Menurut Doktor lulusan School of Marketing University of New South Wales, Australia ini, tujuan utama personal branding sebenarnya bukan menjadikan diri terkenal, lebih dari itu adalah untuk menjadikan pribadinya sebagai orang terpilih. “Personal brand cemerlang adalah seseorang yang selalu dipilih dalam setiap kesempatan. Dipercaya bisa memberikan benefit yang diharapkan oleh stakeholder-nya,” paparnya.
Di salam buku tersebut, Amalia juga menyarankan pelaku personal branding untuk memperbanyak “soulmate” –- baca social capital-- terutama ketika keadaan tenang dan baik-baik saja. “Jangan menunda. Ujian brand atau ujian reputasi itu bisa datang kapan saja yang tidak kita ketahui waktunya.

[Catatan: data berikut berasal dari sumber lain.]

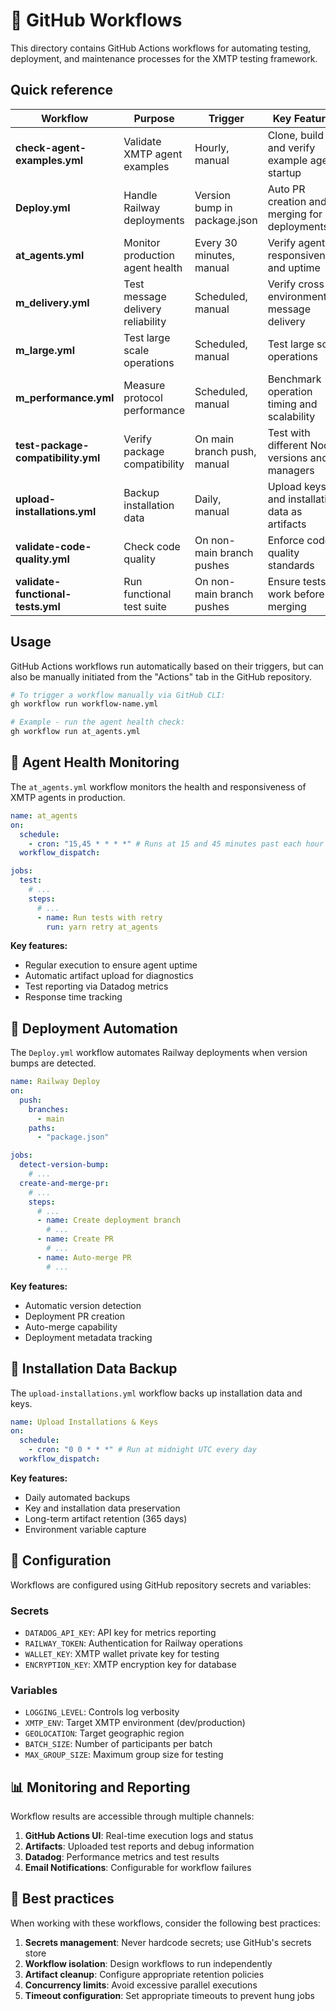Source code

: # 🔄 GitHub Workflows

This directory contains GitHub Actions workflows for automating testing, deployment, and maintenance processes for the XMTP testing framework.

## Quick reference

| Workflow                           | Purpose                           | Trigger                      | Key Features                                   |
| ---------------------------------- | --------------------------------- | ---------------------------- | ---------------------------------------------- |
| **check-agent-examples.yml**       | Validate XMTP agent examples      | Hourly, manual               | Clone, build and verify example agent startup  |
| **Deploy.yml**                     | Handle Railway deployments        | Version bump in package.json | Auto PR creation and merging for deployments   |
| **at_agents.yml**                  | Monitor production agent health   | Every 30 minutes, manual     | Verify agent responsiveness and uptime         |
| **m_delivery.yml**                 | Test message delivery reliability | Scheduled, manual            | Verify cross-environment message delivery      |
| **m_large.yml**                    | Test large scale operations       | Scheduled, manual            | Test large scale operations                    |
| **m_performance.yml**              | Measure protocol performance      | Scheduled, manual            | Benchmark operation timing and scalability     |
| **test-package-compatibility.yml** | Verify package compatibility      | On main branch push, manual  | Test with different Node versions and managers |
| **upload-installations.yml**       | Backup installation data          | Daily, manual                | Upload keys and installation data as artifacts |
| **validate-code-quality.yml**      | Check code quality                | On non-main branch pushes    | Enforce code quality standards                 |
| **validate-functional-tests.yml**  | Run functional test suite         | On non-main branch pushes    | Ensure tests work before merging               |

## Usage

GitHub Actions workflows run automatically based on their triggers, but can also be manually initiated from the "Actions" tab in the GitHub repository.

```bash
# To trigger a workflow manually via GitHub CLI:
gh workflow run workflow-name.yml

# Example - run the agent health check:
gh workflow run at_agents.yml
```

## 🤖 Agent Health Monitoring

The `at_agents.yml` workflow monitors the health and responsiveness of XMTP agents in production.

```yaml
name: at_agents
on:
  schedule:
    - cron: "15,45 * * * *" # Runs at 15 and 45 minutes past each hour
  workflow_dispatch:

jobs:
  test:
    # ...
    steps:
      # ...
      - name: Run tests with retry
        run: yarn retry at_agents
```

**Key features:**

- Regular execution to ensure agent uptime
- Automatic artifact upload for diagnostics
- Test reporting via Datadog metrics
- Response time tracking

## 🚂 Deployment Automation

The `Deploy.yml` workflow automates Railway deployments when version bumps are detected.

```yaml
name: Railway Deploy
on:
  push:
    branches:
      - main
    paths:
      - "package.json"

jobs:
  detect-version-bump:
    # ...
  create-and-merge-pr:
    # ...
    steps:
      # ...
      - name: Create deployment branch
        # ...
      - name: Create PR
        # ...
      - name: Auto-merge PR
        # ...
```

**Key features:**

- Automatic version detection
- Deployment PR creation
- Auto-merge capability
- Deployment metadata tracking

## 💾 Installation Data Backup

The `upload-installations.yml` workflow backs up installation data and keys.

```yaml
name: Upload Installations & Keys
on:
  schedule:
    - cron: "0 0 * * *" # Run at midnight UTC every day
  workflow_dispatch:
```

**Key features:**

- Daily automated backups
- Key and installation data preservation
- Long-term artifact retention (365 days)
- Environment variable capture

## 📝 Configuration

Workflows are configured using GitHub repository secrets and variables:

### Secrets

- `DATADOG_API_KEY`: API key for metrics reporting
- `RAILWAY_TOKEN`: Authentication for Railway operations
- `WALLET_KEY`: XMTP wallet private key for testing
- `ENCRYPTION_KEY`: XMTP encryption key for database

### Variables

- `LOGGING_LEVEL`: Controls log verbosity
- `XMTP_ENV`: Target XMTP environment (dev/production)
- `GEOLOCATION`: Target geographic region
- `BATCH_SIZE`: Number of participants per batch
- `MAX_GROUP_SIZE`: Maximum group size for testing

## 📊 Monitoring and Reporting

Workflow results are accessible through multiple channels:

1. **GitHub Actions UI**: Real-time execution logs and status
2. **Artifacts**: Uploaded test reports and debug information
3. **Datadog**: Performance metrics and test results
4. **Email Notifications**: Configurable for workflow failures

## 📝 Best practices

When working with these workflows, consider the following best practices:

1. **Secrets management**: Never hardcode secrets; use GitHub's secrets store
2. **Workflow isolation**: Design workflows to run independently
3. **Artifact cleanup**: Configure appropriate retention policies
4. **Concurrency limits**: Avoid excessive parallel executions
5. **Timeout configuration**: Set appropriate timeouts to prevent hung jobs
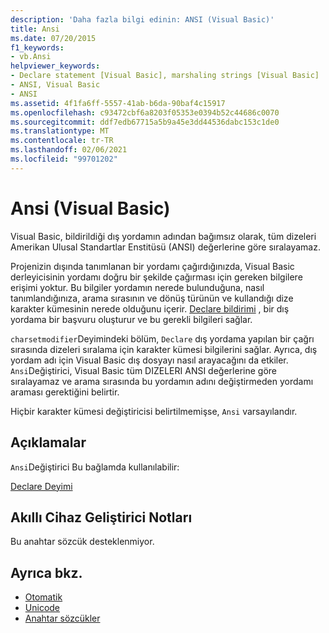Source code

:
 ```yaml
---
description: 'Daha fazla bilgi edinin: ANSI (Visual Basic)'
title: Ansi
ms.date: 07/20/2015
f1_keywords:
- vb.Ansi
helpviewer_keywords:
- Declare statement [Visual Basic], marshaling strings [Visual Basic]
- ANSI, Visual Basic
- ANSI
ms.assetid: 4f1fa6ff-5557-41ab-b6da-90baf4c15917
ms.openlocfilehash: c93472cbf6a8203f05353e0394b52c44686c0070
ms.sourcegitcommit: ddf7edb67715a5b9a45e3dd44536dabc153c1de0
ms.translationtype: MT
ms.contentlocale: tr-TR
ms.lasthandoff: 02/06/2021
ms.locfileid: "99701202"
---
```

# <a name="ansi-visual-basic"></a>Ansi (Visual Basic)

Visual Basic, bildirildiği dış yordamın adından bağımsız olarak, tüm dizeleri Amerikan Ulusal Standartlar Enstitüsü (ANSI) değerlerine göre sıralayamaz.  
  
 Projenizin dışında tanımlanan bir yordamı çağırdığınızda, Visual Basic derleyicisinin yordamı doğru bir şekilde çağırması için gereken bilgilere erişimi yoktur. Bu bilgiler yordamın nerede bulunduğuna, nasıl tanımlandığınıza, arama sırasının ve dönüş türünün ve kullandığı dize karakter kümesinin nerede olduğunu içerir. [Declare bildirimi](../statements/declare-statement.md) , bir dış yordama bir başvuru oluşturur ve bu gerekli bilgileri sağlar.  
  
 `charsetmodifier`Deyimindeki bölüm, `Declare` dış yordama yapılan bir çağrı sırasında dizeleri sıralama için karakter kümesi bilgilerini sağlar. Ayrıca, dış yordam adı için Visual Basic dış dosyayı nasıl arayacağını da etkiler. `Ansi`Değiştirici, Visual Basic tüm DIZELERI ANSI değerlerine göre sıralayamaz ve arama sırasında bu yordamın adını değiştirmeden yordamı araması gerektiğini belirtir.  
  
 Hiçbir karakter kümesi değiştiricisi belirtilmemişse, `Ansi` varsayılandır.  
  
## <a name="remarks"></a>Açıklamalar  

 `Ansi`Değiştirici Bu bağlamda kullanılabilir:  
  
 [Declare Deyimi](../statements/declare-statement.md)  
  
## <a name="smart-device-developer-notes"></a>Akıllı Cihaz Geliştirici Notları  

 Bu anahtar sözcük desteklenmiyor.  
  
## <a name="see-also"></a>Ayrıca bkz.

- [Otomatik](auto.md)
- [Unicode](unicode.md)
- [Anahtar sözcükler](../keywords/index.md)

Saat ujian itu datang, pastikan banyak soulmate yang siap menjadi brand guardian,” demikian pesan CEO Ethnomark Consulting tersebut.
Peluncuran buku “Personal Branding, Membangun Citra Diri yang Cemerlanng” dilakukan di Gedung Dewan Pers bekerjasama dengan Persatuan Wartawan Indonesia (PWI) Pusat yang dirangkai dengan pelatihan Personal Branding untuk Jurnalis. Amalia berpendapat bahwa jurnalis yang cemerlang bukanlah semata yang terkenal, namun yang karyanya diminati oleh audience, yang disukai narasumbernya, dan diberi tempat oleh medianya untuk berkarya.

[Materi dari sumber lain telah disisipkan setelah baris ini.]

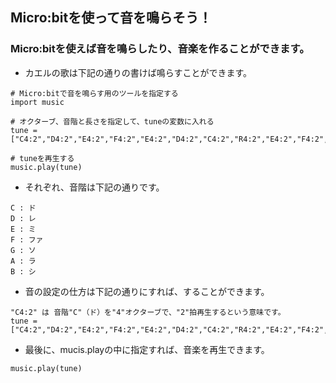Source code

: ## Micro:bitを使って音を鳴らそう！

### Micro:bitを使えば音を鳴らしたり、音楽を作ることができます。

* カエルの歌は下記の通りの書けば鳴らすことができます。
```
# Micro:bitで音を鳴らす用のツールを指定する
import music

# オクターブ、音階と長さを指定して、tuneの変数に入れる
tune = ["C4:2","D4:2","E4:2","F4:2","E4:2","D4:2","C4:2","R4:2","E4:2","F4:2","G4:2","A4:2","G4:2","F4:2","E4:2"]

# tuneを再生する
music.play(tune)
```


* それぞれ、音階は下記の通りです。
```
C : ド
D : レ
E : ミ
F : ファ
G : ソ
A : ラ
B : シ
```

* 音の設定の仕方は下記の通りにすれば、することができます。
```
"C4:2" は 音階"C"（ド）を"4"オクターブで、"2"拍再生するという意味です。
tune = ["C4:2","D4:2","E4:2","F4:2","E4:2","D4:2","C4:2","R4:2","E4:2","F4:2","G4:2","A4:2","G4:2","F4:2","E4:2"]
```


* 最後に、mucis.playの中に指定すれば、音楽を再生できます。
```
music.play(tune)
```
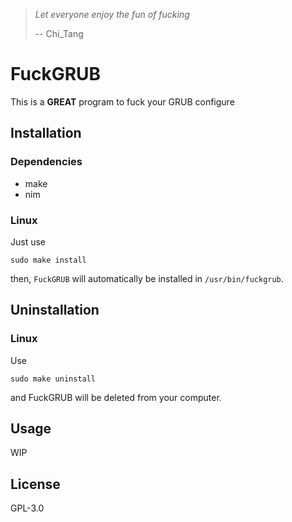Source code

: > *Let everyone enjoy the fun of fucking*
> 
> -- Chi_Tang

# FuckGRUB
This is a **GREAT** program to fuck your GRUB configure

## Installation
### Dependencies
- make
- nim
### Linux
Just use

```shell
sudo make install
```

then,  `FuckGRUB` will automatically be installed in `/usr/bin/fuckgrub`.

## Uninstallation
### Linux
Use

```shell
sudo make uninstall
```

and FuckGRUB will be deleted from your computer.

## Usage
WIP

## License
GPL-3.0
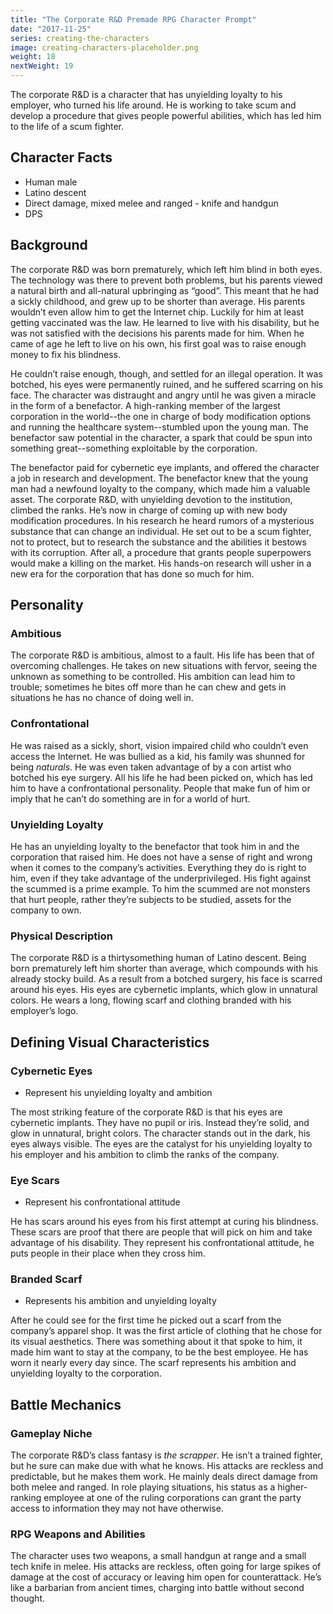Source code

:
 ```yaml
---
title: "The Corporate R&D Premade RPG Character Prompt"
date: "2017-11-25"
series: creating-the-characters
image: creating-characters-placeholder.png
weight: 18
nextWeight: 19
---
```


The corporate R&D is a character that has unyielding loyalty to his employer, who turned his life around. He is working to take scum and develop a procedure that gives people powerful abilities, which has led him to the life of a scum fighter.<!--more-->

## Character Facts
- Human male
- Latino descent
- Direct damage, mixed melee and ranged - knife and handgun
- DPS

## Background
The corporate R&D was born prematurely, which left him blind in both eyes. The technology was there to prevent both problems, but his parents viewed a natural birth and all-natural upbringing as “good”. This meant that he had a sickly childhood, and grew up to be shorter than average. His parents wouldn’t even allow him to get the Internet chip. Luckily for him at least getting vaccinated was the law. He learned to live with his disability, but he was not satisfied with the decisions his parents made for him. When he came of age he left to live on his own, his first goal was to raise enough money to fix his blindness.

He couldn’t raise enough, though, and settled for an illegal operation. It was botched, his eyes were permanently ruined, and he suffered scarring on his face. The character was distraught and angry until he was given a miracle in the form of a benefactor. A high-ranking member of the largest corporation in the world--the one in charge of body modification options and running the healthcare system--stumbled upon the young man. The benefactor saw potential in the character, a spark that could be spun into something great--something exploitable by the corporation.

The benefactor paid for cybernetic eye implants, and offered the character a job in research and development. The benefactor knew that the young man had a newfound loyalty to the company, which made him a valuable asset. The corporate R&D, with unyielding devotion to the institution, climbed the ranks. He’s now in charge of coming up with new body modification procedures. In his research he heard rumors of a mysterious substance that can change an individual. He set out to be a scum fighter, not to protect, but to research the substance and the abilities it bestows with its corruption. After all, a procedure that grants people superpowers would make a killing on the market. His hands-on research will usher in a new era for the corporation that has done so much for him.

## Personality

### Ambitious
The corporate R&D is ambitious, almost to a fault. His life has been that of overcoming challenges. He takes on new situations with fervor, seeing the unknown as something to be controlled. His ambition can lead him to trouble; sometimes he bites off more than he can chew and gets in situations he has no chance of doing well in.

### Confrontational
He was raised as a sickly, short, vision impaired child who couldn’t even access the Internet. He was bullied as a kid, his family was shunned for being _naturals_. He was even taken advantage of by a con artist who botched his eye surgery. All his life he had been picked on, which has led him to have a confrontational personality. People that make fun of him or imply that he can’t do something are in for a world of hurt.

### Unyielding Loyalty
He has an unyielding loyalty to the benefactor that took him in and the corporation that raised him. He does not have a sense of right and wrong when it comes to the company’s activities. Everything they do is right to him, even if they take advantage of the underprivileged. His fight against the scummed is a prime example. To him the scummed are not monsters that hurt people, rather they’re subjects to be studied, assets for the company to own.

### Physical Description
The corporate R&D is a thirtysomething human of Latino descent. Being born prematurely left him shorter than average, which compounds with his already stocky build. As a result from a botched surgery, his face is scarred around his eyes. His eyes are cybernetic implants, which glow in unnatural colors. He wears a long, flowing scarf and clothing branded with his employer’s logo.

## Defining Visual Characteristics
### Cybernetic Eyes
- Represent his unyielding loyalty and ambition

The most striking feature of the corporate R&D is that his eyes are cybernetic implants. They have no pupil or iris. Instead they’re solid, and glow in unnatural, bright colors. The character stands out in the dark, his eyes always visible. The eyes are the catalyst for his unyielding loyalty to his employer and his ambition to climb the ranks of the company.

### Eye Scars
- Represent his confrontational attitude

He has scars around his eyes from his first attempt at curing his blindness. These scars are proof that there are people that will pick on him and take advantage of his disability. They represent his confrontational attitude, he puts people in their place when they cross him.

### Branded Scarf
- Represents his ambition and unyielding loyalty

After he could see for the first time he picked out a scarf from the company’s apparel shop. It was the first article of clothing that he chose for its visual aesthetics. There was something about it that spoke to him, it made him want to stay at the company, to be the best employee. He has worn it nearly every day since. The scarf represents his ambition and unyielding loyalty to the corporation.

## Battle Mechanics
### Gameplay Niche
The corporate R&D’s class fantasy is _the scrapper_. He isn’t a trained fighter, but he sure can make due with what he knows. His attacks are reckless and predictable, but he makes them work. He mainly deals direct damage from both melee and ranged. In role playing situations, his status as a higher-ranking employee at one of the ruling corporations can grant the party access to information they may not have otherwise.

### RPG Weapons and Abilities
The character uses two weapons, a small handgun at range and a small tech knife in melee. His attacks are reckless, often going for large spikes of damage at the cost of accuracy or leaving him open for counterattack. He’s like a barbarian from ancient times, charging into battle without second thought.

Wartawan senior Marah Sakti Siregar mengakui bahwa branding adalah sesuatu yang baru bagi wartawan karena selama ini berlaku “mazhab” (konservatif) yang memisahkan secara ketat antara objective marketing dengan visi produksi (redaksional) secara ketat. “Pagar wartawan adalah kode etik jurnalistik, public servant. Wartawan yang (namanya) terlalu melambung juga bisa mendapat gangguan karena kami harus menghindari abuse of power,” tegasnya. Dalam definisi ini, menurutnya, “merek” diri wartawan yang telah diakui adalah independensi dan integritas pribadi yang bersangkutan.

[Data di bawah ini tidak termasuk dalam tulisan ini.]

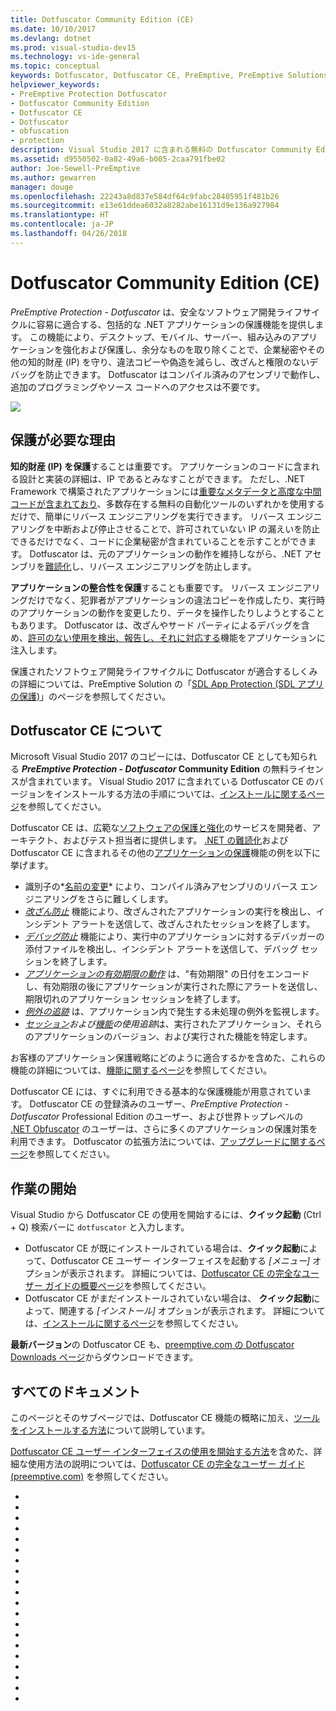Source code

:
 ```yaml
---
title: Dotfuscator Community Edition (CE)
ms.date: 10/10/2017
ms.devlang: dotnet
ms.prod: visual-studio-dev15
ms.technology: vs-ide-general
ms.topic: conceptual
keywords: Dotfuscator, Dotfuscator CE, PreEmptive, PreEmptive Solutions, PreEmptive Protection, 保護, community edition, 難読化, .NET, 無料, Visual Studio 2017
helpviewer_keywords:
- PreEmptive Protection Dotfuscator
- Dotfuscator Community Edition
- Dotfuscator CE
- Dotfuscator
- obfuscation
- protection
description: Visual Studio 2017 に含まれる無料の Dotfuscator Community Edition を使用して .NET アプリケーションを保護する方法について説明します。
ms.assetid: d9550502-0a82-49a6-b005-2caa791fbe02
author: Joe-Sewell-PreEmptive
ms.author: gewarren
manager: douge
ms.openlocfilehash: 22243a8d837e584df64c9fabc28405951f481b26
ms.sourcegitcommit: e13e61ddea6032a8282abe16131d9e136a927984
ms.translationtype: HT
ms.contentlocale: ja-JP
ms.lasthandoff: 04/26/2018
---
```

# <a name="dotfuscator-community-edition-ce"></a>Dotfuscator Community Edition (CE)

*PreEmptive Protection - Dotfuscator* は、安全なソフトウェア開発ライフサイクルに容易に適合する、包括的な .NET アプリケーションの保護機能を提供します。
この機能により、デスクトップ、モバイル、サーバー、組み込みのアプリケーションを強化および保護し、余分なものを取り除くことで、企業秘密やその他の知的財産 (IP) を守り、違法コピーや偽造を減らし、改ざんと権限のないデバッグを防止できます。
Dotfuscator はコンパイル済みのアセンブリで動作し、追加のプログラミングやソース コードへのアクセスは不要です。

![](media/header.svg)

## <a name="why-protection-matters"></a>保護が必要な理由

**知的財産 (IP) を保護**することは重要です。
アプリケーションのコードに含まれる設計と実装の詳細は、IP であるとみなすことができます。
ただし、.NET Framework で構築されたアプリケーションには[重要なメタデータと高度な中間コードが含まれており][assemblies]、多数存在する無料の自動化ツールのいずれかを使用するだけで、簡単にリバース エンジニアリングを実行できます。
リバース エンジニアリングを中断および停止させることで、許可されていない IP の漏えいを防止できるだけでなく、コードに企業秘密が含まれていることを示すことができます。
Dotfuscator は、元のアプリケーションの動作を維持しながら、.NET アセンブリを[難読化][obfuscation]し、リバース エンジニアリングを防止します。

**アプリケーションの整合性を保護**することも重要です。
リバース エンジニアリングだけでなく、犯罪者がアプリケーションの違法コピーを作成したり、実行時のアプリケーションの動作を変更したり、データを操作したりしようとすることもあります。
Dotfuscator は、改ざんやサード パーティによるデバッグを含め、[許可のない使用を検出、報告し、それに対応する][checks]機能をアプリケーションに注入します。

保護されたソフトウェア開発ライフサイクルに Dotfuscator が適合するしくみの詳細については、PreEmptive Solution の「[SDL App Protection (SDL アプリの保護)][sdl-protection]」のページを参照してください。

## <a name="about-dotfuscator-ce"></a>Dotfuscator CE について

Microsoft Visual Studio 2017 のコピーには、Dotfuscator CE としても知られる ***PreEmptive Protection - Dotfuscator* Community Edition** の無料ライセンスが含まれています。
Visual Studio 2017 に含まれている Dotfuscator CE のバージョンをインストールする方法の手順については、[インストールに関するページ][install]を参照してください。

Dotfuscator CE は、広範な[ソフトウェアの保護と強化][software-protection]のサービスを開発者、アーキテクト、およびテスト担当者に提供します。
[.NET の難読化][obfuscation]および Dotfuscator CE に含まれるその他の[アプリケーションの保護][app-protection]機能の例を以下に挙げます。

* 識別子の*[名前の変更][renaming]* により、コンパイル済みアセンブリのリバース エンジニアリングをさらに難しくします。
* *[改ざん防止][tamper]* 機能により、改ざんされたアプリケーションの実行を検出し、インシデント アラートを送信して、改ざんされたセッションを終了します。
* *[デバッグ防止][debug]* 機能により、実行中のアプリケーションに対するデバッガーの添付ファイルを検出し、インシデント アラートを送信して、デバッグ セッションを終了します。
* *[アプリケーションの有効期限の動作][shelflife]* は、"有効期限" の日付をエンコードし、有効期限の後にアプリケーションが実行された際にアラートを送信し、期限切れのアプリケーション セッションを終了します。
* *[例外の追跡][exceptions]* は、アプリケーション内で発生する未処理の例外を監視します。
* *[セッション][sessions]および[機能][features]の使用追跡*は、実行されたアプリケーション、それらのアプリケーションのバージョン、および実行された機能を特定します。

お客様のアプリケーション保護戦略にどのように適合するかを含めた、これらの機能の詳細については、[機能に関するページ][capabilities]を参照してください。

Dotfuscator CE には、すぐに利用できる基本的な保護機能が用意されています。
Dotfuscator CE の登録済みのユーザー、*PreEmptive Protection - Dotfuscator* Professional Edition のユーザー、および世界トップレベルの [.NET Obfuscator][net-obfuscator] のユーザーは、さらに多くのアプリケーションの保護対策を利用できます。
Dotfuscator の拡張方法については、[アップグレードに関するページ][upgrades]を参照してください。

## <a name="getting-started"></a>作業の開始

Visual Studio から Dotfuscator CE の使用を開始するには、**クイック起動** (Ctrl + Q) 検索バーに `dotfuscator` と入力します。

* Dotfuscator CE が既にインストールされている場合は、**クイック起動**によって、Dotfuscator CE ユーザー インターフェイスを起動する *[メニュー]* オプションが表示されます。 詳細については、[Dotfuscator CE の完全なユーザー ガイドの概要ページ][get-started]を参照してください。
* Dotfuscator CE がまだインストールされていない場合は、 **クイック起動**によって、関連する *[インストール]* オプションが表示されます。 詳細については、[インストールに関するページ][install]を参照してください。

**最新バージョン**の Dotfuscator CE も、[preemptive.com の Dotfuscator Downloads ページ][download]からダウンロードできます。

## <a name="full-documentation"></a>すべてのドキュメント

このページとそのサブページでは、Dotfuscator CE 機能の概略に加え、[ツールをインストールする方法][install]について説明しています。

[Dotfuscator CE ユーザー インターフェイスの使用を開始する方法][get-started]を含めた、詳細な使用方法の説明については、[Dotfuscator CE の完全なユーザー ガイド (preemptive.com)][full] を参照してください。

<!-- Copyright © 2017 PreEmptive Solutions, LLC -->

- [assemblies]: https://docs.microsoft.com/en-us/dotnet/standard/assembly-format
- [software-protection]: https://www.preemptive.com/software-protection
- [obfuscation]: https://www.preemptive.com/obfuscation
- [app-protection]: https://www.preemptive.com/application-protection
- [sdl-protection]: https://www.preemptive.com/solutions/SDL-App-Protection
- [net-obfuscator]: https://www.preemptive.com/products/dotfuscator/overview
- [download]: https://www.preemptive.com/products/dotfuscator/downloads

- [install]: install.md
- [capabilities]: capabilities.md
- [upgrades]: upgrades.md

- [get-started]: https://www.preemptive.com/dotfuscator/ce/docs/help/gui_getstarted.html

- [renaming]: https://www.preemptive.com/dotfuscator/ce/docs/help/obfuscation_renaming.html

- [checks]: https://www.preemptive.com/dotfuscator/ce/docs/help/checks_overview.html
- [tamper]: https://www.preemptive.com/dotfuscator/ce/docs/help/checks_tamper.html
- [debug]: https://www.preemptive.com/dotfuscator/ce/docs/help/checks_debug.html
- [shelflife]: https://www.preemptive.com/dotfuscator/ce/docs/help/checks_shelflife.html

- [exceptions]: https://www.preemptive.com/dotfuscator/ce/docs/help/instrumentation_exceptions.html
- [sessions]: https://www.preemptive.com/dotfuscator/ce/docs/help/instrumentation_sessions.html
- [features]: https://www.preemptive.com/dotfuscator/ce/docs/help/instrumentation_features.html

- [full]: https://www.preemptive.com/dotfuscator/ce/docs/help/index.html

Masalahnya kemudian, wartawan di Indonesia cenderung tidak mendapatkan kompensasi yang setimpal dengan kontribusi dan idealisme profesinya, jauh berbeda dengan keadaan para wartawan di dunia maju. Kondisi ini tentu menjadi perjuangan berat tatkala dunia pers perlahan-lahan bergerak menjadi mesin industri yang menuntut pertanggungjawaban ekonomi. Marah sendiri mengamati adanya fenomena di mana divisi usaha dan redaksi secara perlahan-lahan semakin merapat. Ini terjadi hampir pada semua pelaku industri pers, termasuk media-media mainstream yang sudah diakui kredibilitasnya.
Menanggapi insight tersebut, Amalia menyarankan bahwa personal branding jurnalis bisa dijalankan pada koridor penonjolan kompetensi dalam hal spesifikasi keahlian, selain tentu saja dengan tetap mengedepankan faktor integritas personal. Bagaimana pun juga, definisi strong brand, sebagai mana terminologi konsep branding adalah merek yang berhasil melewati tahap-tahap : dipahami maknanya – keyword-nya sampai ke benak - dikenal audience-nya - dipahami tawarannya - dipilih pada kesempatan pertama – lalu dipilih lagi – direkomendasikan kepada teman-temannya (tentu saja karena dipandang memiliki value) – dan puncaknya punya pembela (guardian). Sekali lagi ia mengingatkan bahwa branding personal bukan sekadar mengiklankan diri, tapi memastikan bahwa makna dan asosiasi yang ingin dibangun sampai kepada audience dengan tepat. Di situlah sangat penting upaya membangun reputasi dan kepercayaan di hadapan para stakeholder.
Maka kepada para jurnalis yang ingin punya brand sukses, Amalia berpesan agar ,”Stay relevant, consistent, distinctive dalam arti authentic, genuine and one of a kind.”